The New Cold Currency War

Earlier this year, we saw a transition from an old-style currency war (openly fought with negative interest rates and quantitative easing) to the “Shanghai co-op” – an implicit agreement, or truce, among major central banks that excessive dollar strength was bad for the global economy. As a consequence, the Federal Reserve became more dovish, the European Central Bank (ECB) and the Bank of Japan (BOJ) de-emphasized negative interest rates, and the stabilization of the U.S. dollar helped emerging markets and commodity prices recover. Also, China’s depreciation of the yuan was orderly rather than disruptive.

With Donald Trump’s election as U.S. president, we have entered a new phase that I call a “cold currency war.” It’s a cold war because central banks are fighting in a more guarded way.

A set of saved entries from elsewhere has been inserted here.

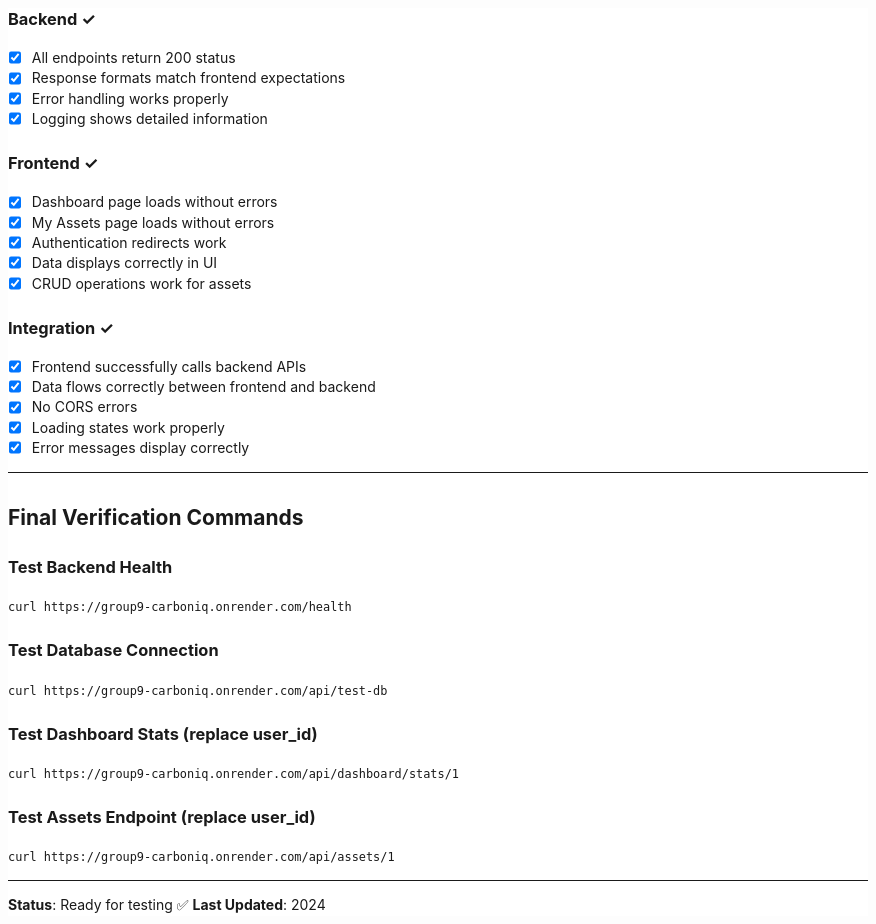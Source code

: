 ### Backend ✓
- [x] All endpoints return 200 status
- [x] Response formats match frontend expectations
- [x] Error handling works properly
- [x] Logging shows detailed information

### Frontend ✓
- [x] Dashboard page loads without errors
- [x] My Assets page loads without errors
- [x] Authentication redirects work
- [x] Data displays correctly in UI
- [x] CRUD operations work for assets

### Integration ✓
- [x] Frontend successfully calls backend APIs
- [x] Data flows correctly between frontend and backend
- [x] No CORS errors
- [x] Loading states work properly
- [x] Error messages display correctly

---

## Final Verification Commands

### Test Backend Health
```bash
curl https://group9-carboniq.onrender.com/health
```

### Test Database Connection
```bash
curl https://group9-carboniq.onrender.com/api/test-db
```

### Test Dashboard Stats (replace user_id)
```bash
curl https://group9-carboniq.onrender.com/api/dashboard/stats/1
```

### Test Assets Endpoint (replace user_id)
```bash
curl https://group9-carboniq.onrender.com/api/assets/1
```

---

**Status**: Ready for testing ✅
**Last Updated**: 2024
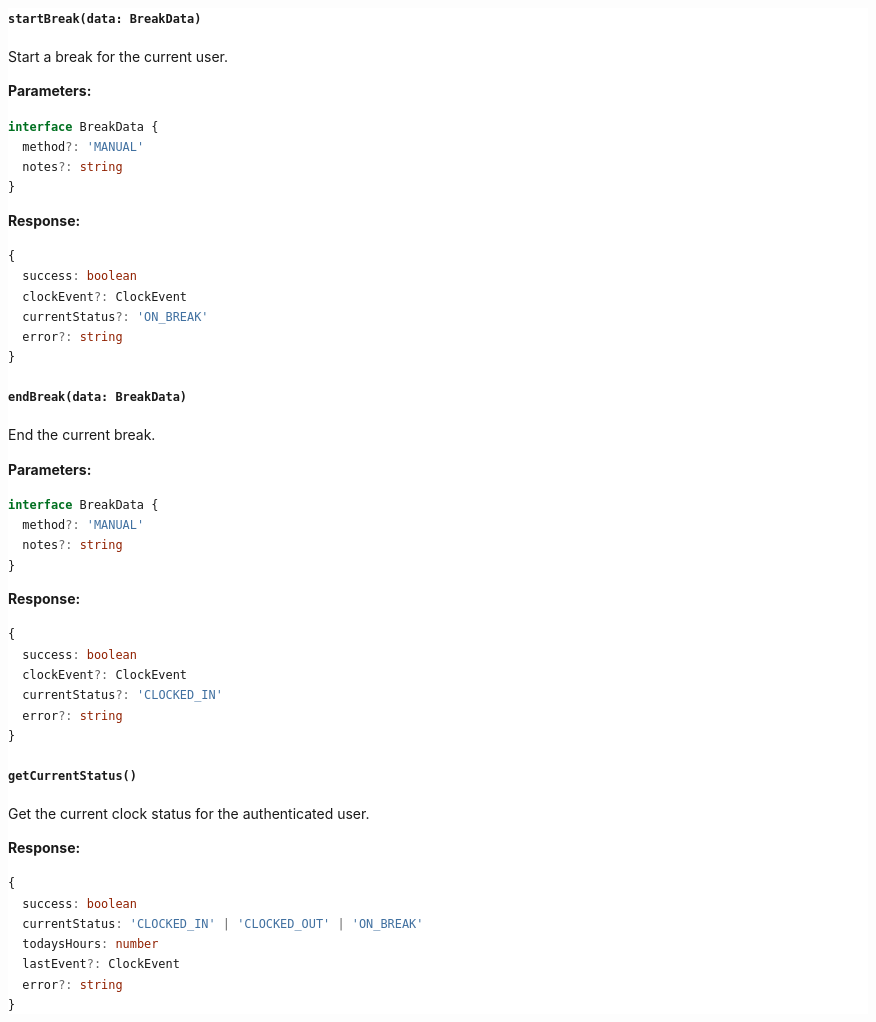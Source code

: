 #### `startBreak(data: BreakData)`

Start a break for the current user.

**Parameters:**
```typescript
interface BreakData {
  method?: 'MANUAL'
  notes?: string
}
```

**Response:**
```typescript
{
  success: boolean
  clockEvent?: ClockEvent
  currentStatus?: 'ON_BREAK'
  error?: string
}
```

#### `endBreak(data: BreakData)`

End the current break.

**Parameters:**
```typescript
interface BreakData {
  method?: 'MANUAL'
  notes?: string
}
```

**Response:**
```typescript
{
  success: boolean
  clockEvent?: ClockEvent
  currentStatus?: 'CLOCKED_IN'
  error?: string
}
```

#### `getCurrentStatus()`

Get the current clock status for the authenticated user.

**Response:**
```typescript
{
  success: boolean
  currentStatus: 'CLOCKED_IN' | 'CLOCKED_OUT' | 'ON_BREAK'
  todaysHours: number
  lastEvent?: ClockEvent
  error?: string
}
```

  • Even before the U.S. election, Japan was moving subtly in the direction of further currency depreciation. By pinning the 10-year Japanese government bond yield near 0% since September, the BOJ has managed to widen the yield differential between Japan and the rest of the world during the global rates sell-off of the past few months, which has beautifully depreciated the yen. Following the BOJ’s meeting this week, Governor Haruhiko Kuroda said it was too early to change that yield target and downplayed yen depreciation (noting it was only back to where it had started the year).
  • The ECB implemented a “stealth rate cut” in early December by dropping the deposit floor for bond purchases, which helped to push the euro lower.